If "Hezbollah" believes that the majority of Lebanese are joyfully and proudly awaiting the "Resistance and Liberation Day," it is mistaken or underestimating what this anniversary has become 24 years after the joyful historical event. While no sane citizen denies the sacrifices made by the "party," and previously by the "Lebanese National Resistance Front," in breaking the power of the occupation and forcing its withdrawal from the South and West Bekaa, the party must recognize that it mismanaged this achievement, undermined its significance, and made it exclusive to a particular faction and sect instead of transforming it into a possession and heritage for all Lebanese, serving as a building block for a prosperous future.

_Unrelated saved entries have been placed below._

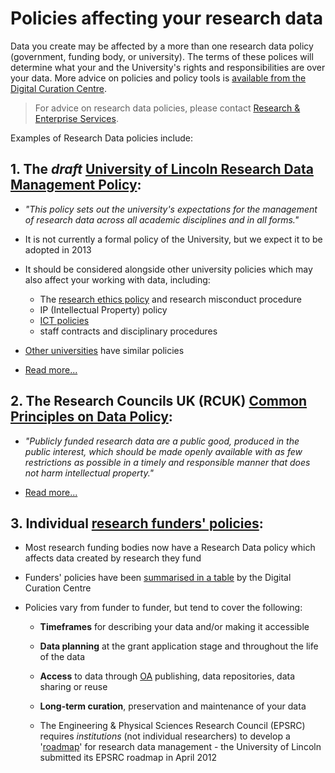 # Policies affecting your research data

Data you create may be affected by a more than one research data policy (government, funding body, or university). The terms of these polices will determine what your and the University's rights and responsibilities are over your data. More advice on policies and policy tools is [available from the Digital Curation Centre](http://www.dcc.ac.uk/resources/policy-and-legal/policy-tools-and-guidance/policy-tools-and-guidance).

> For advice on research data policies, please contact [Research & Enterprise Services](http://research.blogs.lincoln.ac.uk/).

Examples of Research Data policies include:

## 1. The *draft* [University of Lincoln Research Data Management Policy](https://orbital.lincoln.ac.uk/rdm-policy):

* *"This policy sets out the university's expectations for the management of research data across all academic disciplines and in all forms."*
	
* It is not currently a formal policy of the University, but we expect it to be adopted in 2013

* It should be considered alongside other university policies which may also affect your working with data, including:

   * The [research ethics policy](https://portal.lincoln.ac.uk/C11/C8/ResearchEthicsPolicy/default.aspx) and research misconduct procedure
   * IP (Intellectual Property) policy
   * [ICT policies](https://portal.lincoln.ac.uk/C2/C5/ICTPolicies/default.aspx)
   * staff contracts and disciplinary procedures

* [Other universities](http://www.dcc.ac.uk/resources/policy-and-legal/institutional-data-policies/uk-institutional-data-policies) have similar policies
	
* [Read more...](https://orbital.lincoln.ac.uk/rdm-policy)

## 2. The Research Councils UK (RCUK) [Common Principles on Data Policy](http://lncn.eu/bqz3):

* *"Publicly funded research data are a public good, produced in the public interest, which should be made openly available with as few restrictions as possible in a timely and responsible manner that does not harm intellectual property."*
	
* [Read more...](http://lncn.eu/bqz3)

## 3. Individual [research funders' policies](http://lncn.eu/cz46):

* Most research funding bodies now have a Research Data policy which affects data created by research they fund
	
* Funders' policies have been [summarised in a table](http://lncn.eu/cz46) by the Digital Curation Centre
	
* Policies vary from funder to funder, but tend to cover the following:
    * **Timeframes** for describing your data and/or making it accessible
	
    * **Data planning** at the grant application stage and throughout the life of the data
	
	* **Access** to data through [OA](http://en.wikipedia.org/wiki/Open_access) publishing, data repositories, data sharing or reuse
	
	* **Long-term curation**, preservation and maintenance of your data
	
	* The Engineering & Physical Sciences Research Council (EPSRC) requires *institutions* (not individual researchers) to develop a '[roadmap](http://www.epsrc.ac.uk/about/standards/researchdata/Pages/policyframework.aspx)' for research data management - the University of Lincoln submitted its EPSRC roadmap in April 2012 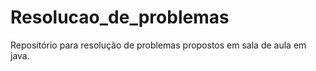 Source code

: # Resolucao_de_problemas
Repositório para resolução de problemas propostos em sala de aula em java.
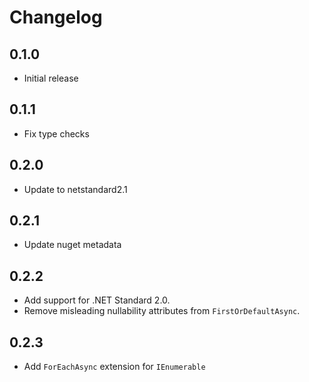 # Changelog

## 0.1.0
- Initial release

## 0.1.1
- Fix type checks

## 0.2.0
- Update to netstandard2.1

## 0.2.1
- Update nuget metadata

## 0.2.2
- Add support for .NET Standard 2.0.
- Remove misleading nullability attributes from `FirstOrDefaultAsync`.

## 0.2.3
- Add `ForEachAsync` extension for `IEnumerable`
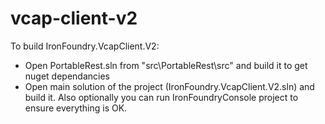 vcap-client-v2
==============
To build IronFoundry.VcapClient.V2:

 - Open PortableRest.sln from "src\PortableRest\src\" and build it to get nuget dependancies
 - Open main solution of the project (IronFoundry.VcapClient.V2.sln) and build it. Also optionally you can run IronFoundryConsole project to ensure everything is OK. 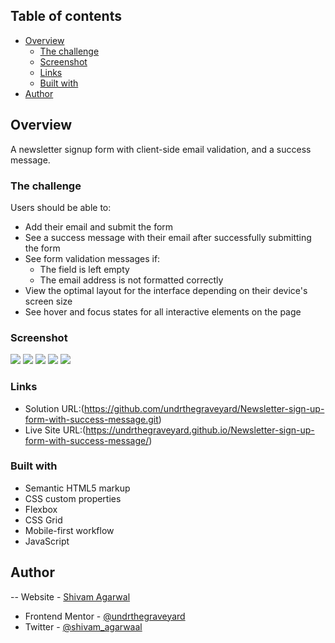 ## Table of contents

- [Overview](#overview)
  - [The challenge](#the-challenge)
  - [Screenshot](#screenshot)
  - [Links](#links)
  - [Built with](#built-with)
- [Author](#author)

## Overview

A newsletter signup form with client-side email validation, and a success message.

### The challenge

Users should be able to:

- Add their email and submit the form
- See a success message with their email after successfully submitting the form
- See form validation messages if:
  - The field is left empty
  - The email address is not formatted correctly
- View the optimal layout for the interface depending on their device's screen size
- See hover and focus states for all interactive elements on the page

### Screenshot

![](./design/Final%20Design%20Desktop%20Preview.png)
![](./design/Final%20Design%20Desktop%20Preview(Thank%20You%20State).png)
![](./design/Final%20Design%20Mobile%20Preview(Error%20State).png)
![](./design/Final%20Design%20Mobile%20Preview.png)
![](./design/Final%20Design%20Mobile%20Preview(Thank%20You%20State).png)

### Links

- Solution URL:(https://github.com/undrthegraveyard/Newsletter-sign-up-form-with-success-message.git)
- Live Site URL:(https://undrthegraveyard.github.io/Newsletter-sign-up-form-with-success-message/)

### Built with

- Semantic HTML5 markup
- CSS custom properties
- Flexbox
- CSS Grid
- Mobile-first workflow
- JavaScript

## Author

-- Website - [Shivam Agarwal](https://www.shivamagarwal.au)
- Frontend Mentor - [@undrthegraveyard](https://www.frontendmentor.io/profile/undrthegraveyard)
- Twitter - [@shivam_agarwaal](https://twitter.com/shivam_agarwaal)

It is well-known that the anniversary has lost its noble meaning over the years, particularly after the assassination of former Prime Minister Rafik Hariri and the subsequent events that involved Hezbollah's weaponry or momentum, becoming part of the factional divide, as the party has monopolized it. Instead of building upon it to engage in a state project, it turned it into a shield for betrayal and arrogance toward all other Lebanese. Rather than emulating the model of the French resistance, which placed itself and its weapons under the republic after defeating the Nazi occupation, the party has ingested the republic into its ideological political project, the latest manifestation of which was the gathering of Iranian axis militias on the sidelines of the funerals of Raisi and Abdullahian in Tehran.

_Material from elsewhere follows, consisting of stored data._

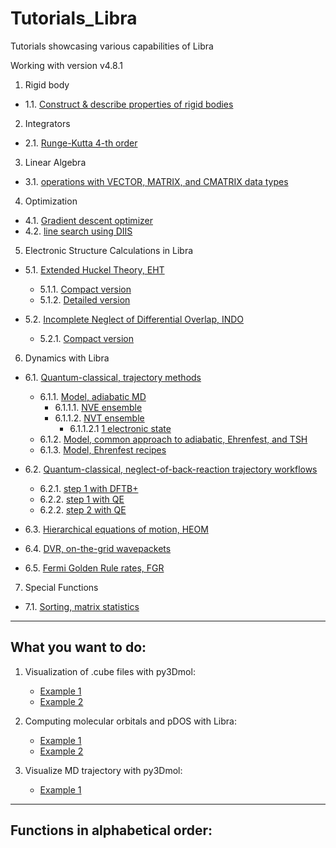 # Tutorials_Libra
Tutorials showcasing various capabilities of Libra

Working with version v4.8.1


1. Rigid body
 * 1.1. [Construct & describe properties of rigid bodies](1_rigid_body/1_setup)

2. Integrators
 * 2.1. [Runge-Kutta 4-th order](2_integrators/1_runge_kutta_4th_order)

3. Linear Algebra
 * 3.1. [operations with VECTOR, MATRIX, and CMATRIX data types](3_linear_algebra/1_vector_matrix_cmatrix_basics)

4. Optimization
 * 4.1. [Gradient descent optimizer](4_optimization/1_gradient_descent)
 * 4.2. [line search using DIIS](4_optimization/2_diis)

5. Electronic Structure Calculations in Libra
 * 5.1. [Extended Huckel Theory, EHT](5_electronic_structure/1_eht)
    * 5.1.1. [Compact version](5_electronic_structure/1_eht/1_compact)
    * 5.1.2. [Detailed version](5_electronic_structure/1_eht/2_detailed)

 * 5.2. [Incomplete Neglect of Differential Overlap, INDO](5_electronic_structure/2_indo)
    * 5.2.1. [Compact version](5_electronic_structure/2_indo/1_compact)

6. Dynamics with Libra
 * 6.1. [Quantum-classical, trajectory methods](6_dynamics/1_trajectory_based)
   * 6.1.1. [Model, adiabatic MD](6_dynamics/1_trajectory_based/1_model_adiabatic)       
        * 6.1.1.1. [NVE ensemble](6_dynamics/1_trajectory_based/1_model_adiabatic/1_nve)
        * 6.1.1.2. [NVT ensemble](6_dynamics/1_trajectory_based/1_model_adiabatic/2_nvt)
             * 6.1.1.2.1 [1 electronic state](6_dynamics/1_trajectory_based/1_model_adiabatic/2_nvt/1_1_state)
    * 6.1.2. [Model, common approach to adiabatic, Ehrenfest, and TSH](6_dynamics/1_trajectory_based/2_model_adiabatic)
    * 6.1.3. [Model, Ehrenfest recipes](6_dynamics/1_trajectory_based/3_model_ehrenfest_recipes)

 * 6.2. [Quantum-classical, neglect-of-back-reaction trajectory workflows](6_dynamics/2_nbra_workflows)
    * 6.2.1. [step 1 with DFTB+](6_dynamics/2_nbra_workflows/1_step1_dftb)
    * 6.2.2. [step 1 with QE](6_dynamics/2_nbra_workflows/2_step1_qe)
    * 6.2.2. [step 2 with QE](6_dynamics/2_nbra_workflows/3_step2_qe)

 * 6.3. [Hierarchical equations of motion, HEOM](6_dynamics/3_heom)

 * 6.4. [DVR, on-the-grid wavepackets](6_dynamics/4_wavepackets)

 * 6.5. [Fermi Golden Rule rates, FGR](6_dynamics/5_fgr)


7. Special Functions
 * 7.1. [Sorting, matrix statistics](7_special_functions/1_sorting_matrix_statistics)


_______________________________

## What you want to do:

1. Visualization of .cube files with py3Dmol:
    * [Example 1](5_electronic_structure/1_eht/1_compact/tutorial.ipynb)
    * [Example 2](5_electronic_structure/2_indo/1_compact/tutorial.ipynb)

2. Computing molecular orbitals and pDOS with Libra:
    * [Example 1](5_electronic_structure/1_eht/1_compact/tutorial.ipynb)
    * [Example 2](5_electronic_structure/2_indo/1_compact/tutorial.ipynb)

3. Visualize MD trajectory with py3Dmol:
    * [Example 1](6_dynamics/2_nbra_workflows/1_step1_dftb/turorial.ipynb)


_______________________________


## Functions in alphabetical order:



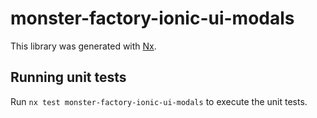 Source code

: # monster-factory-ionic-ui-modals

This library was generated with [Nx](https://nx.dev).


## Running unit tests

Run `nx test monster-factory-ionic-ui-modals` to execute the unit tests.

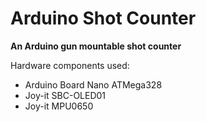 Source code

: # Arduino Shot Counter

**An Arduino gun mountable shot counter**

Hardware components used:
* Arduino Board Nano ATMega328
* Joy-it SBC-OLED01
* Joy-it MPU0650


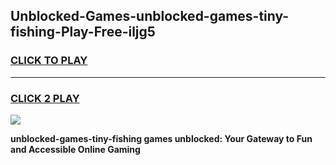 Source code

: 
## Unblocked-Games-unblocked-games-tiny-fishing-Play-Free-iljg5
<h3>
<a href="https://premium76.site?title=unblocked-games-tiny-fishing&ref=15A">CLICK TO PLAY</a></h3>
<hr>

<h3>
<a href="https://premium76.site?title=unblocked-games-tiny-fishing&ref=15A">CLICK 2 PLAY</a>
  
</h3>

<a href="https://premium76.site?title=unblocked-games-tiny-fishing&ref=15A"><img src="https://clearcache.store/games.png"></a>


**unblocked-games-tiny-fishing games unblocked: Your Gateway to Fun and Accessible Online Gaming**
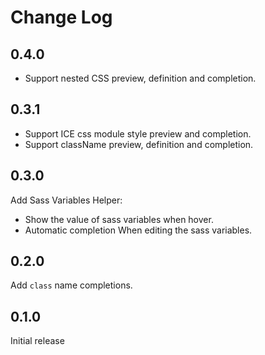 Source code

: # Change Log

## 0.4.0

- Support nested CSS preview, definition and completion.

## 0.3.1

- Support ICE css module style preview and completion.
- Support className preview, definition and completion.

## 0.3.0

Add Sass Variables Helper:

- Show the value of sass variables when hover.
- Automatic completion When editing the sass variables.

## 0.2.0

Add `class` name completions.

## 0.1.0

Initial release
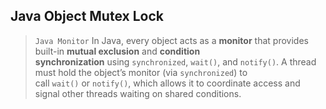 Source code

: ## Java Object Mutex Lock

>`Java Monitor`
>In Java, every object acts as a **monitor** that provides built-in **mutual exclusion** and **condition synchronization** using `synchronized`, `wait()`, and `notify()`. A thread must hold the object’s monitor (via `synchronized`) to call `wait()` or `notify()`, which allows it to coordinate access and signal other threads waiting on shared conditions.


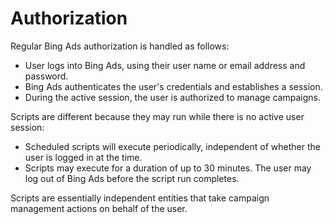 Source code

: # Authorization

Regular Bing Ads authorization is handled as follows:

- User logs into Bing Ads, using their user name or email address and password.
- Bing Ads authenticates the user's credentials and establishes a session.
- During the active session, the user is authorized to manage campaigns.

Scripts are different because they may run while there is no active user session:
- Scheduled scripts will execute periodically, independent of whether the user is logged in at the time.
- Scripts may execute for a duration of up to 30 minutes. The user may log out of Bing Ads before the script run completes.

Scripts are essentially independent entities that take campaign management actions on behalf of the user. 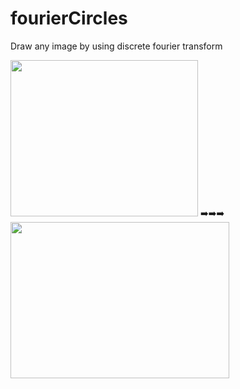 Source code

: # fourierCircles
Draw any image by using discrete fourier transform

<img src="https://github.com/shlomip100/fourierCircles/blob/main/Examples/photos/elephant.jpg" width="300" height="250" /> :arrow_right::arrow_right::arrow_right:
<img src="https://github.com/shlomip100/fourierCircles/blob/main/Examples/gifs/elephant.gif" width="350" height="250" />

There is no need to elaborate on the events of the past two decades during which the party has controlled the state, knowing the difficulty of ruling it. It followed a policy of nibbling and digesting—expanding and shrinking simultaneously—but on its way to becoming a formidable regional power, like an elephant in a glass exhibition. The outcome is as bright as the sun: we live in the remnants of a plundered state. Its borders are porous and its institutions are paralyzed. While its citizens emigrate in search of a decent life after options have narrowed in their occupied and dilapidated homeland, they are overwhelmed by a wave of brotherly displacement that would not have reached the level of an existential threat were it not for the policies of disruption and the subjugation of the weak and subservient governments. Not to mention the implementation of an agenda by a bloc that sees Lebanon merely as a field for an expansionist project that has only so far achieved destabilizing the capitals it dominated and ruining the fabric of the states it touched.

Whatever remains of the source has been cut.